A study of subtle blood brain barrier disruption in a placebo-controlled trial of natalizumab in relapsing remitting multiple sclerosis.
J Neurol. 2007 Feb 3; [Epub ahead of print]
Soon D, Altmann DR, Fernando KT, Giovannoni G, Barkhof F, Polman CH, O'connor P, Gray B, Panzara M, Miller DH.
Dept. of Neuroinflammation, Institute of Neurology, Queen Square, London, WC1N 3BG, United Kingdom, email@example.com.
Natalizumab, an anti-alpha4 integrin antibody, significantly reduces the number of visibly enhancing multiple sclerosis (MS) lesions. In this substudy of a 2-year trial of natalizumab monotherapy versus placebo, contrast-enhanced imaging investigated for subtle blood brain barrier (BBB) leakage in relapsing remitting (RRMS) patients, and whether such leakage is modified by natalizumab.

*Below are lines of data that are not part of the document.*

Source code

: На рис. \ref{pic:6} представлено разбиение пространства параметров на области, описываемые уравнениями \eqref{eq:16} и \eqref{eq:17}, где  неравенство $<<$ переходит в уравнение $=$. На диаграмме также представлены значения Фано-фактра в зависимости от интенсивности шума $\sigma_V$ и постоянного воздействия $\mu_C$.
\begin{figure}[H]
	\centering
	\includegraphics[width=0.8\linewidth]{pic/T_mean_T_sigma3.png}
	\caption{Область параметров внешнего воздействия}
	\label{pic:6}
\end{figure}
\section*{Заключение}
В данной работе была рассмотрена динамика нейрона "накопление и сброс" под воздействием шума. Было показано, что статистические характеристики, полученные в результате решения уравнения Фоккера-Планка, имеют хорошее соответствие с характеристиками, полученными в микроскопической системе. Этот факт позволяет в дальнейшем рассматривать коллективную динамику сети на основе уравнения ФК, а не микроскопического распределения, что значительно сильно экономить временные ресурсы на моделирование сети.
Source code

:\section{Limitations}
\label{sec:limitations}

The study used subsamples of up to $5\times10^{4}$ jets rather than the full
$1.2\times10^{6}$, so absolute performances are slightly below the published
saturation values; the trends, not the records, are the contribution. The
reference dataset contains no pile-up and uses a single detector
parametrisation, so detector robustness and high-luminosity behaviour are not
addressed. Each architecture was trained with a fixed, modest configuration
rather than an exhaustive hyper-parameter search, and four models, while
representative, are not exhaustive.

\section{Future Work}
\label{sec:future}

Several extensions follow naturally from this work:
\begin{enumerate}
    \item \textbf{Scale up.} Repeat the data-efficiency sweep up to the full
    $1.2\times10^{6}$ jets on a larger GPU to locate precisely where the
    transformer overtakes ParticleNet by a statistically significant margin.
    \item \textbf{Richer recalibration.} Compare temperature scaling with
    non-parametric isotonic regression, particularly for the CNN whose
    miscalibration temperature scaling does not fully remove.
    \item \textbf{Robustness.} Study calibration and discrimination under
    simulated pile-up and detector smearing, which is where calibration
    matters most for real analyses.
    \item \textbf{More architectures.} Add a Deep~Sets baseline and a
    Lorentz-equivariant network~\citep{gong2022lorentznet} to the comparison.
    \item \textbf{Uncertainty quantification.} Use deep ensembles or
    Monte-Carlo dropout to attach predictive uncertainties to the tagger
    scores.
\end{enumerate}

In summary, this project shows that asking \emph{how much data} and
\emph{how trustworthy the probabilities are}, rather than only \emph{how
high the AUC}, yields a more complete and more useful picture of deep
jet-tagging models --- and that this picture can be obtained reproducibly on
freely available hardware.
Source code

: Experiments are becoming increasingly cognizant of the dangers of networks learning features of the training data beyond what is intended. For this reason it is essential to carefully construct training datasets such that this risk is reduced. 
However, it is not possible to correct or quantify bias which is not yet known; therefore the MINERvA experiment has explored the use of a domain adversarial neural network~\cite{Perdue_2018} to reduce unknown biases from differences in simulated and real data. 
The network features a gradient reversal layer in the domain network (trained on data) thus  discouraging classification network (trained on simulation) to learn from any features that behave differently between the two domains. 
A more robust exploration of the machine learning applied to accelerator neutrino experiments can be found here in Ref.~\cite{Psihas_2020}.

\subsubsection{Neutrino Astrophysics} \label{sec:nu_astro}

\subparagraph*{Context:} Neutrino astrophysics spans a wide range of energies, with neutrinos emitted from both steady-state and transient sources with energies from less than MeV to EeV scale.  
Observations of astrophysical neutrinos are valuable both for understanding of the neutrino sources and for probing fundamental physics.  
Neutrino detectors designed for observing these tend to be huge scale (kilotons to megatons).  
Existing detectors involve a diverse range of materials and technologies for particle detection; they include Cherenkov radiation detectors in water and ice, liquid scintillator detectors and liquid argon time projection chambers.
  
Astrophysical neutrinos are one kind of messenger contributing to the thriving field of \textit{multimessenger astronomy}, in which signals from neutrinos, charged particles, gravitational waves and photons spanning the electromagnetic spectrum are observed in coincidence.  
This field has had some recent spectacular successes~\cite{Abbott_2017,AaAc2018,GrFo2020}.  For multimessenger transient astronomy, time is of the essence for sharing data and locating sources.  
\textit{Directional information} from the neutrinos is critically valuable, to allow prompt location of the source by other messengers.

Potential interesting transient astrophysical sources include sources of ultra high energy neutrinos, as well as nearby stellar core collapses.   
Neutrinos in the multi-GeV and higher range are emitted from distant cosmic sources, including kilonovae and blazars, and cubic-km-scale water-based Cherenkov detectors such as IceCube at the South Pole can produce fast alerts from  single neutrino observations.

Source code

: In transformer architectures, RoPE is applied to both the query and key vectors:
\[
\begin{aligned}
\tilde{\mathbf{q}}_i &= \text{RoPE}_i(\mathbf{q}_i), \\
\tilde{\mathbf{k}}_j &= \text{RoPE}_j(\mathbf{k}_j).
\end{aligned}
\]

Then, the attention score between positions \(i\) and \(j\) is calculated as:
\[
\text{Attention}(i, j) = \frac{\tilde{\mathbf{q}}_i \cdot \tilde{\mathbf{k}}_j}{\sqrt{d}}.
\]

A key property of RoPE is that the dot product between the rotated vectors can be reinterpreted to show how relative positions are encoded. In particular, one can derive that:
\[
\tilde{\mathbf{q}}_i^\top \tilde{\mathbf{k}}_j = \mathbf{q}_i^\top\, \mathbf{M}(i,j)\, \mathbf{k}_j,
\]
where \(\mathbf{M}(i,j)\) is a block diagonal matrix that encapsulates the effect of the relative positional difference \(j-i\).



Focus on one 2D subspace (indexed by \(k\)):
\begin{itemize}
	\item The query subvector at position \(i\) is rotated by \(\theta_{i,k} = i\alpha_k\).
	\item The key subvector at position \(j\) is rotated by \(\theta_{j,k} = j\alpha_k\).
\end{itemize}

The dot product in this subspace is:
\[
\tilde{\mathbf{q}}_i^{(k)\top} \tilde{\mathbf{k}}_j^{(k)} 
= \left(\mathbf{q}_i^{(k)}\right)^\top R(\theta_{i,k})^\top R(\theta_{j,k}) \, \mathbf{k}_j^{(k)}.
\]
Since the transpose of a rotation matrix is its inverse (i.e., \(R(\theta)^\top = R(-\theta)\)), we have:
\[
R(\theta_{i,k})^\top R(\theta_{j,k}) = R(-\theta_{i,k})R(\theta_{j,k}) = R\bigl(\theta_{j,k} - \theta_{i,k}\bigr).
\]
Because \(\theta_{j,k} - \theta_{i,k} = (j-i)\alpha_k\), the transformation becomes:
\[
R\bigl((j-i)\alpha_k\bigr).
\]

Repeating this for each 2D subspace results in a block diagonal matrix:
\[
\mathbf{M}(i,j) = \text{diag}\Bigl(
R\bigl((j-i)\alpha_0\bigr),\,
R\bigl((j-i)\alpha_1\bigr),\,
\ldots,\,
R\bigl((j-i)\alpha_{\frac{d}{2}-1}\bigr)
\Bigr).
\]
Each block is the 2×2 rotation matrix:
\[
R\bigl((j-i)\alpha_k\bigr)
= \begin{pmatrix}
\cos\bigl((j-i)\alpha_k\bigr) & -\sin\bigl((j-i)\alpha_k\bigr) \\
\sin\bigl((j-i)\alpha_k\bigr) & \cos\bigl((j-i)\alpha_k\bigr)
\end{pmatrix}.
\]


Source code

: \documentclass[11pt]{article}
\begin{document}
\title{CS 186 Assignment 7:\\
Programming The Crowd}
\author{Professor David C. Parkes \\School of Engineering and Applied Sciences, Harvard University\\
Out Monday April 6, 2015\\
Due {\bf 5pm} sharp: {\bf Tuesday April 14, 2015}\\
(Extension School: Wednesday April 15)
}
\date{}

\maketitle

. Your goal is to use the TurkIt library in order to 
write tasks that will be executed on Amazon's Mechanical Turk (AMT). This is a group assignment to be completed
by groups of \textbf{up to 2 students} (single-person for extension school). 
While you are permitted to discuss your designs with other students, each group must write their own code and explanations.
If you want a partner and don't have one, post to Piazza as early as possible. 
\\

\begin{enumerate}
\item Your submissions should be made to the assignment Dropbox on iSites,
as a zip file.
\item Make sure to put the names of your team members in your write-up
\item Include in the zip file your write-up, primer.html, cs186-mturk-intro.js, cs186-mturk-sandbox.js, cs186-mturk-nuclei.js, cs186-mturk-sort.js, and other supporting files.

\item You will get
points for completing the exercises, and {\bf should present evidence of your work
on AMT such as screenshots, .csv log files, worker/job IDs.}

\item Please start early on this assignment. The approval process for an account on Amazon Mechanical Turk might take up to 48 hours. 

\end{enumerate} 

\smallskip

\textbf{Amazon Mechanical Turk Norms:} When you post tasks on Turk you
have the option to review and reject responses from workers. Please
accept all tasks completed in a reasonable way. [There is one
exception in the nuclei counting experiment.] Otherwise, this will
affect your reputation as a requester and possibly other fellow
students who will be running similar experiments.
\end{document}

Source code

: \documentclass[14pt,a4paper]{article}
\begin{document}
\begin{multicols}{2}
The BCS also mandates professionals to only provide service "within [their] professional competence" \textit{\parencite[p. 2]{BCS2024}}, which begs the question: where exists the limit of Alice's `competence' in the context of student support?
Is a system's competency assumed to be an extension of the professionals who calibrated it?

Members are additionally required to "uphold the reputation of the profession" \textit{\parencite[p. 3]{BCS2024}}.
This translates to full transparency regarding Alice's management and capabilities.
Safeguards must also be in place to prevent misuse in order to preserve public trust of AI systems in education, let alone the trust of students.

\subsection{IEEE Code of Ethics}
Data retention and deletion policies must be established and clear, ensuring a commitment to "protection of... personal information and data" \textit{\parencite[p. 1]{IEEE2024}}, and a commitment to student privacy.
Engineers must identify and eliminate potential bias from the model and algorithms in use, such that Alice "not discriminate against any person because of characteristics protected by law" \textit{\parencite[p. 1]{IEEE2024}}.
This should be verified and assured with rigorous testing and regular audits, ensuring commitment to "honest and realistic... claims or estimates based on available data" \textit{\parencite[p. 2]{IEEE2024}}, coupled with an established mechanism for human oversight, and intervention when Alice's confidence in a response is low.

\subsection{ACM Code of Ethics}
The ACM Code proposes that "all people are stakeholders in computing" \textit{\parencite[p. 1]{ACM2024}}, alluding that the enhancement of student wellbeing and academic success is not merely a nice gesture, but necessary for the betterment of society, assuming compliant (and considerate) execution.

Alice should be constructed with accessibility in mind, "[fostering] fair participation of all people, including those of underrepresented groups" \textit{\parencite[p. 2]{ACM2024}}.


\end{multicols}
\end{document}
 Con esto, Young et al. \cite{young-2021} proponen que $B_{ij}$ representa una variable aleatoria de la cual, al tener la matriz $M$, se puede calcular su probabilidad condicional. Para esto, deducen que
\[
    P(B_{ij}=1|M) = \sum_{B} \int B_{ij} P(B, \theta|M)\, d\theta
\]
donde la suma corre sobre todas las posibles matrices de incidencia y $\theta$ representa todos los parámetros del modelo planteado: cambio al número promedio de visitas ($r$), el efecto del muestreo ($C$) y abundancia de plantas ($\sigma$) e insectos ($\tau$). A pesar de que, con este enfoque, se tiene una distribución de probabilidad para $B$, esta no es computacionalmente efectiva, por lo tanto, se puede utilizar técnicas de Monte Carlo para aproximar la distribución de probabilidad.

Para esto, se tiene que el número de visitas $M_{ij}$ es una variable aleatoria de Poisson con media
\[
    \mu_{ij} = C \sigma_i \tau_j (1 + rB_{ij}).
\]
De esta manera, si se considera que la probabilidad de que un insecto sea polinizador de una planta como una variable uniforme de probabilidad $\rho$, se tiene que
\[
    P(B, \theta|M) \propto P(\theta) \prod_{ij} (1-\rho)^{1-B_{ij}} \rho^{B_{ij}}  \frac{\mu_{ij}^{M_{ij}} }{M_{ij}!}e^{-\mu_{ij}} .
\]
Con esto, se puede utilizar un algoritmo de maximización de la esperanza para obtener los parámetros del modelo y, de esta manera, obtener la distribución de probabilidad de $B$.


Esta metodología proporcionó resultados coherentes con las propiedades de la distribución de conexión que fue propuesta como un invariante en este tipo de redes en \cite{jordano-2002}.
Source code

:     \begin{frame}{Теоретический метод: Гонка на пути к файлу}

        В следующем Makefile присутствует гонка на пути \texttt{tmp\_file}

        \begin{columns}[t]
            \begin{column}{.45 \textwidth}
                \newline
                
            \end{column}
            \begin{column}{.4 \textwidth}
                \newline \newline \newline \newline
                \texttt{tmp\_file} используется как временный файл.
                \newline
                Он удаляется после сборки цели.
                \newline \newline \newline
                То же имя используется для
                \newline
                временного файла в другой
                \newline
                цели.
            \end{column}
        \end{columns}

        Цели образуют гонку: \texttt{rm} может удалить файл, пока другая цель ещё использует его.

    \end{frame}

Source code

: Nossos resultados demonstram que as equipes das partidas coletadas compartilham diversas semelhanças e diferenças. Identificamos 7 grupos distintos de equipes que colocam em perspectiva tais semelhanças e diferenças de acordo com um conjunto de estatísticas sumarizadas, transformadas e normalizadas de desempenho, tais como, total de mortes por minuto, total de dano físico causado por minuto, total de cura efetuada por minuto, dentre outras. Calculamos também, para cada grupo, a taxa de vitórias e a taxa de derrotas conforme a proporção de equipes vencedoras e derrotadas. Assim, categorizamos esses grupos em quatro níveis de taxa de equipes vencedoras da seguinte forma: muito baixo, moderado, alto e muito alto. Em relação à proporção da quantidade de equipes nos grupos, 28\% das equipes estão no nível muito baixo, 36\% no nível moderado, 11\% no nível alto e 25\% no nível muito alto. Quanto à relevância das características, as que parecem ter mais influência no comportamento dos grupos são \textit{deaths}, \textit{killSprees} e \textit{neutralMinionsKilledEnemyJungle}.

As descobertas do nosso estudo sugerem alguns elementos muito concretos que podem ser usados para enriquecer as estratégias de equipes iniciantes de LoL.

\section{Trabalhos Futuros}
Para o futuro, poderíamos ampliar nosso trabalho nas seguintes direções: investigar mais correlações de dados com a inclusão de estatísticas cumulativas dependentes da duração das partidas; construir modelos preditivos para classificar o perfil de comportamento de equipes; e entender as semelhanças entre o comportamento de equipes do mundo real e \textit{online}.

After 24 weeks on treatment, 40 patients from 3 centres (27 on natalizumab and 13 on placebo) were studied. T(1) weighted images were obtained before and at set timepoints up to 46 minutes after gadolinium (Gd)-DTPA (0.3mmol/kg to 18 patients, 0.15mmol/kg to 22). Paired regions of interest were placed around non-enhancing lesions and contralateral normal appearing white matter (NAWM). BBB leakage was inferred through post-Gd T(1) weighted signal intensity (SI) change.
SI change was greater in T(2) non-enhancing lesions than paired NAWM at all timepoints (P < 0.005), indicating BBB leakage in lesions. No significant difference in inferred BBB leakage was observed between treatment arms as measured by SI change of lesions (P > 0.05 for all timepoints, joint test P = 0.24), or in SI change of NAWM (joint test P = 0.37). T(1) hypointense and isointense lesions exhibited similar SI changes (joint test P = 0.12).
There is evidence of a subtle BBB leakage within visibly non-enhancing lesions in RRMS that was not modified by alpha4 integrin blockade in this substudy cohort.